TendoPay runs in two AWS regions for resilience and regulatory continuity:

RoleRegionCodeUse
PrimarySingaporeap-southeast-1Serves all live customer and merchant traffic. Aurora writer and full application tier live here.
FallbackMumbai, Indiaap-south-1Warm standby. Aurora cross-region read replica, replicated S3 buckets, and a scaled-down application tier ready to take over on failover.
  • The fallback region is a warm standby — application servers run at minimum capacity and scale up under Auto Scaling when traffic is shifted.
  • Aurora cross-region replication keeps the India cluster within seconds of Singapore. On failover, the India read replica is promoted to a writer.
  • S3 Cross-Region Replication (CRR) mirrors all object-storage buckets to India.
  • Redis and Meilisearch are restored from backup in the fallback region rather than running hot — both hold derived state that can be rebuilt.
  • Cloudflare DNS is the cutover mechanism: an automated health check flips DNS to the India load balancer when Singapore is unreachable.
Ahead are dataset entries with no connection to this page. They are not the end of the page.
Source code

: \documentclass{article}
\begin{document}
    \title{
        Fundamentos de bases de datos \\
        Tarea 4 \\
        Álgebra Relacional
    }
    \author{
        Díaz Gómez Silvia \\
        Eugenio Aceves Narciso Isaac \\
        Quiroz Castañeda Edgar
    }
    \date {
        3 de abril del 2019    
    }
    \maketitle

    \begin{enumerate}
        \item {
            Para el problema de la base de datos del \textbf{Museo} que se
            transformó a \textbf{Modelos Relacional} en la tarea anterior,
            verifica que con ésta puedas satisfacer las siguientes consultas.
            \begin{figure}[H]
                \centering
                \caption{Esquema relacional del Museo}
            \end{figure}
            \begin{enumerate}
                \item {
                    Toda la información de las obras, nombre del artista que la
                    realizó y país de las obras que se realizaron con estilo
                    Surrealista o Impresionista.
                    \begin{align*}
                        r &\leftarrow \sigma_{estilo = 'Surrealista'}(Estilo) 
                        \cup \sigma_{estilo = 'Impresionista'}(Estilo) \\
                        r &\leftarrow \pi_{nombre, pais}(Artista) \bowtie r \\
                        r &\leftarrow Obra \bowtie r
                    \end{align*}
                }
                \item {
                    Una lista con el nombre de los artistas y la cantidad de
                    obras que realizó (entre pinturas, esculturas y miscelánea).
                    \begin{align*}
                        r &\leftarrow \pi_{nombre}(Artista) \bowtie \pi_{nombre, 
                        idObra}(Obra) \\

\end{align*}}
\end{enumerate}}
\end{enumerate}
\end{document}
VPC, EC2, and Elastic Scaling

Each region runs its own Amazon VPC with public and private subnets spread across two Availability Zones:

  • Public subnets host the Application Load Balancer, NAT Gateways, and Bastion hosts for ops access.
  • Private subnets host the EC2 application instances, Horizon workers, the batch server, and the Aurora cluster.
  • Security Groups and NACLs enforce least-privilege traffic flow — only the load balancer can reach the app instances on the application port, only the app instances can reach Aurora, etc.
  • EC2 Auto Scaling Groups size the application tier elastically based on CPU and request-count CloudWatch alarms. Minimum, desired, and maximum capacity are tuned per environment.
  • VPC peering / Transit Gateway connects Singapore and India for replication traffic without traversing the public internet.

Load Balancer & Failover

  • An AWS Application Load Balancer (ALB) sits in front of the EC2 application instances in each region, terminating TLS and distributing traffic across healthy targets in both AZs.
  • The ALB performs HTTP health checks on each instance; unhealthy targets are pulled out of rotation automatically.
  • Auto Scaling replaces failed instances to keep capacity at the desired count.
  • If an entire AZ becomes unhealthy the ALB continues serving from the surviving AZ.
  • If the whole Singapore region is unavailable, Cloudflare DNS failover redirects traffic to the India ALB, which targets the warm-standby application tier and the promoted Aurora cluster.

Batch Server

A dedicated batch server runs alongside the web tier for heavy scheduled and long-running work:

  • Statement generation, payroll runs, partner reconciliation files, large CSV/XLSX exports.
  • Runs the Laravel scheduler and the heavy-batch Horizon worker pool, isolated from web-facing workers so that a long export cannot starve OTP delivery or webhook handling.
  • Provisioned on its own EC2 instance type (memory-optimised) and sized independently of the web tier.
  • Has its own Auto Scaling Group with a maximum of one instance under normal load, but can be replaced by a fresh instance automatically if it becomes unhealthy.
  • Mirrored in the India fallback region in stopped state, ready to be started during a regional failover.

AWS Backup

All stateful resources are protected by AWS Backup with a tiered retention plan:

  • Daily backups retained for 31 days — gives a month of point-in-time options for accidental data loss, app regressions, or partner-data disputes.
  • Weekly backups retained for 52 weeks — gives a full year of weekly snapshots for compliance, audit, and long-range investigation requests.
  • Backup vaults are encrypted with KMS and are subject to vault-lock policies that prevent early deletion.
  • Backups are copied cross-region from Singapore into India so that a Singapore-region outage does not put the backup chain at risk.
  • Restores are exercised on a recurring schedule into an isolated account so that the recovery path is known to work, not assumed.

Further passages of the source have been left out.